#### [Exercise aim]
Reproduce each of the following records without any deviation.

#### [Information supplied]
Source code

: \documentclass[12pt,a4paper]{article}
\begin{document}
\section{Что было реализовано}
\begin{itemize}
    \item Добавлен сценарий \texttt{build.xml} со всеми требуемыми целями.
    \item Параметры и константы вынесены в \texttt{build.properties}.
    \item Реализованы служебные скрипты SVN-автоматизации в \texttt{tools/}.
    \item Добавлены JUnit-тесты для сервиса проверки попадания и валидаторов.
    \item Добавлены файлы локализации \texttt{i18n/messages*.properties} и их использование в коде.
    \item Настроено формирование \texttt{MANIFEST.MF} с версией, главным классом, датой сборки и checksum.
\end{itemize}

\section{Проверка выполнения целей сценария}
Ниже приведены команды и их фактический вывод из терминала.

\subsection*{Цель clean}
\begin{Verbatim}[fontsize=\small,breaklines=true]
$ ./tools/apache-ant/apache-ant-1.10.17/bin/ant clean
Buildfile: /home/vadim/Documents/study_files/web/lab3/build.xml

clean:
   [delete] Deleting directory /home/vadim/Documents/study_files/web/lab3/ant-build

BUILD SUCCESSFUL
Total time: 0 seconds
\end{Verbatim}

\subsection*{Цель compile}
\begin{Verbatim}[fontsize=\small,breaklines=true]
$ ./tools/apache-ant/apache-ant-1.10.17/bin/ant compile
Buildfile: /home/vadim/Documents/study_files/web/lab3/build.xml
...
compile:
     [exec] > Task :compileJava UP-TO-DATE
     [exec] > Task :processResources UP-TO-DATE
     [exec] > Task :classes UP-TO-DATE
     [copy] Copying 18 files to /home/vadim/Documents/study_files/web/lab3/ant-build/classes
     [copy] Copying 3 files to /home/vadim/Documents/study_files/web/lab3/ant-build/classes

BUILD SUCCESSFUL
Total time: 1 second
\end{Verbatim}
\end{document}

#### [Written solution]
Source code

: \documentclass[12pt,a4paper]{article}
\begin{document}
\section{Что было реализовано}
\begin{itemize}
    \item Добавлен сценарий \texttt{build.xml} со всеми требуемыми целями.
    \item Параметры и константы вынесены в \texttt{build.properties}.
    \item Реализованы служебные скрипты SVN-автоматизации в \texttt{tools/}.
    \item Добавлены JUnit-тесты для сервиса проверки попадания и валидаторов.
    \item Добавлены файлы локализации \texttt{i18n/messages*.properties} и их использование в коде.
    \item Настроено формирование \texttt{MANIFEST.MF} с версией, главным классом, датой сборки и checksum.
\end{itemize}

\section{Проверка выполнения целей сценария}
Ниже приведены команды и их фактический вывод из терминала.

\subsection*{Цель clean}
\begin{Verbatim}[fontsize=\small,breaklines=true]
$ ./tools/apache-ant/apache-ant-1.10.17/bin/ant clean
Buildfile: /home/vadim/Documents/study_files/web/lab3/build.xml

clean:
   [delete] Deleting directory /home/vadim/Documents/study_files/web/lab3/ant-build

BUILD SUCCESSFUL
Total time: 0 seconds
\end{Verbatim}

\subsection*{Цель compile}
\begin{Verbatim}[fontsize=\small,breaklines=true]
$ ./tools/apache-ant/apache-ant-1.10.17/bin/ant compile
Buildfile: /home/vadim/Documents/study_files/web/lab3/build.xml
...
compile:
     [exec] > Task :compileJava UP-TO-DATE
     [exec] > Task :processResources UP-TO-DATE
     [exec] > Task :classes UP-TO-DATE
     [copy] Copying 18 files to /home/vadim/Documents/study_files/web/lab3/ant-build/classes
     [copy] Copying 3 files to /home/vadim/Documents/study_files/web/lab3/ant-build/classes

BUILD SUCCESSFUL
Total time: 1 second
\end{Verbatim}
\end{document}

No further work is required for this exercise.